Bui Nguyen Khoa, deputy head of research at BIDV Securities (BSC), noted that the VN-Index is currently in the process of establishing a clearer trend, accompanied by improving liquidity.

“This is a continuation of the recovery momentum after the sharp correction caused by tariff-related news in early April. The index remains in a medium- to long-term uptrend, supported by solid fundamentals such as stable economic growth, strong Q1 earnings across several sectors, and increasingly transparent domestic policy management,” said Khoa. The market still lacks decisive breakout momentum, as capital mostly rotates quickly among large-cap stocks or sectors with short-term catalysts, Khoa added.

For the short term, Khoa recommended potential sectors that have shown significant improvement in the first quarter (Q1) results and are likely to maintain growth momentum into Q3, including retail, real estate, utilities, and chemicals.

For medium- to long-term strategies, IT and banking stocks are increasingly being favoured due to their stable growth trajectories and high potential, especially given the ongoing credit expansion, financial digitalisation, and technological advancement both domestically and globally.

Tran Khanh Hien, head of research at MB Securities (MBS), expressed optimism that official updates on tariff negotiations would boost market sentiment.

She also noted that a potential upgrade to emerging market status by the FTSE in September, if realised, would be a major positive development, particularly in terms of attracting renewed interest from foreign investors.

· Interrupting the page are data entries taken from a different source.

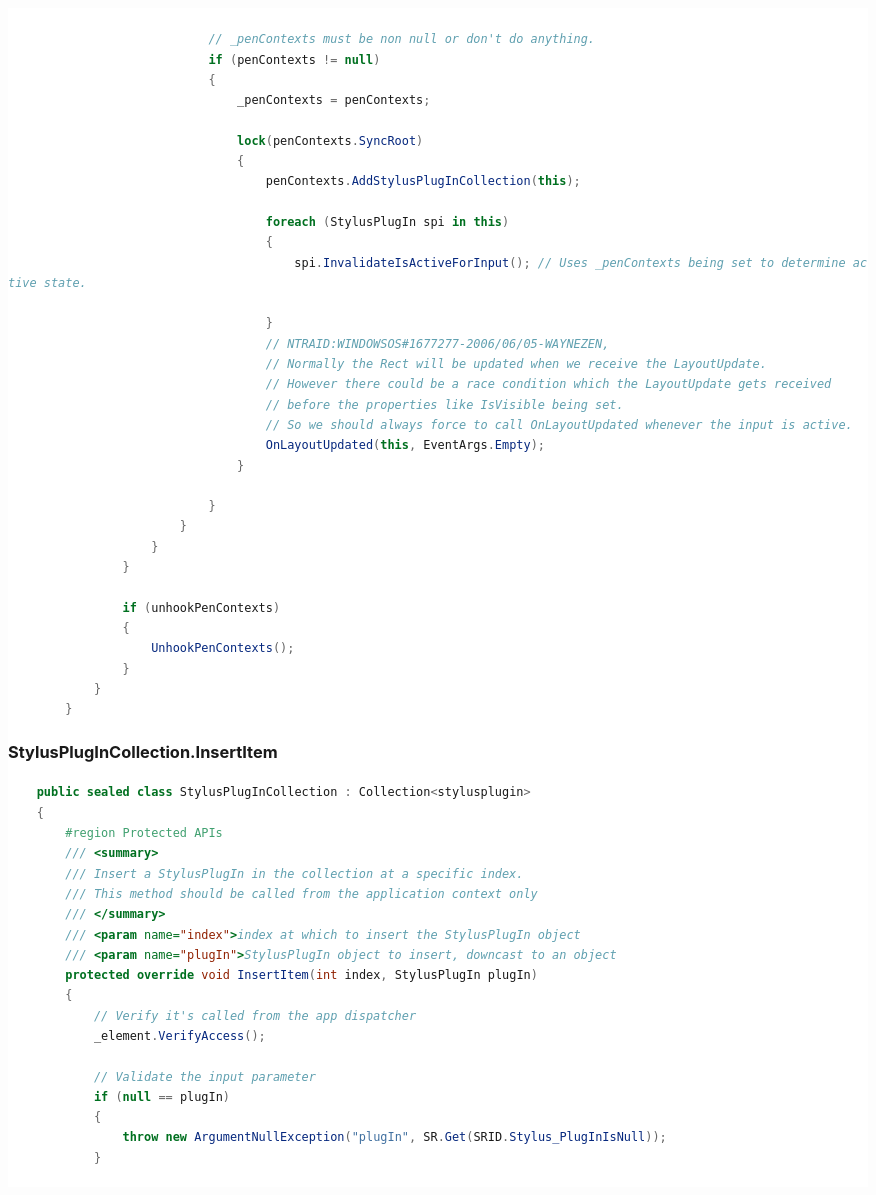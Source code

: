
 ```csharp
  
                            // _penContexts must be non null or don't do anything.
                            if (penContexts != null) 
                            {
                                _penContexts = penContexts;
 
                                lock(penContexts.SyncRoot) 
                                {
                                    penContexts.AddStylusPlugInCollection(this); 
  
                                    foreach (StylusPlugIn spi in this)
                                    { 
                                        spi.InvalidateIsActiveForInput(); // Uses _penContexts being set to determine active state.
 
                                    }
                                    // NTRAID:WINDOWSOS#1677277-2006/06/05-WAYNEZEN, 
                                    // Normally the Rect will be updated when we receive the LayoutUpdate.
                                    // However there could be a race condition which the LayoutUpdate gets received 
                                    // before the properties like IsVisible being set. 
                                    // So we should always force to call OnLayoutUpdated whenever the input is active.
                                    OnLayoutUpdated(this, EventArgs.Empty); 
                                }
 
                            }
                        } 
                    }
                } 
  
                if (unhookPenContexts)
                { 
                    UnhookPenContexts();
                }
            }
        } 
```

### StylusPlugInCollection.InsertItem

```csharp
    public sealed class StylusPlugInCollection : Collection<stylusplugin>
    { 
        #region Protected APIs 
        /// <summary>
        /// Insert a StylusPlugIn in the collection at a specific index. 
        /// This method should be called from the application context only
        /// </summary>
        /// <param name="index">index at which to insert the StylusPlugIn object
        /// <param name="plugIn">StylusPlugIn object to insert, downcast to an object 
        protected override void InsertItem(int index, StylusPlugIn plugIn)
        { 
            // Verify it's called from the app dispatcher 
            _element.VerifyAccess();
  
            // Validate the input parameter
            if (null == plugIn)
            {
                throw new ArgumentNullException("plugIn", SR.Get(SRID.Stylus_PlugInIsNull)); 
            }
  
```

Additionally, with a significant portion of the stock market comprised of real estate firms, any positive news regarding the resolution of legal bottlenecks in real estate projects and improved capital flows in this sector could lead to the revaluation of listed property stocks, drawing capital back into the market and helping lift the VN-Index.

“On that basis, from a positive standpoint, we forecast that the VN-Index could reach 1,380 points in June, accompanied by net buying from foreign investors,” Hien predicted.

However, the MBS expert also cautioned about several existing risks.

First, in the forthcoming weeks, the United States may finalise bilateral trade agreements with major partners such as Japan, South Korea, India, and potentially Vietnam. However, given the governance approach of current US administration, these agreements are considered experimental and subject to abrupt changes.

Second, interest rates remain the most sensitive factor for the stock market. Monetary policy now faces a new challenge, as the US Federal Reserve is struggling to lower interest rates, while Vietnam and other emerging markets continue to maintain an accommodative monetary stance.

The market currently expects the Fed to cut interest rates twice this year. As such, if those rate cuts fail to materialise as anticipated, the market could react negatively.

In May, Vietnam’s stock market saw a strong rebound. By the end of May, the VN-Index had reached 1,332 points, marking an increase of 8.6 per cent, the strongest monthly gain since the beginning of the year, following heightened volatility in April.

Looking ahead to September, market expectations are high regarding a potential upgrade in classification, which could mark a turning point. A stronger presence of institutional funds, positioning ahead of the upgrade, expected to take effect from March 2026, may lead to a noticeable return of foreign capital inflows, providing more sustainable support for the market.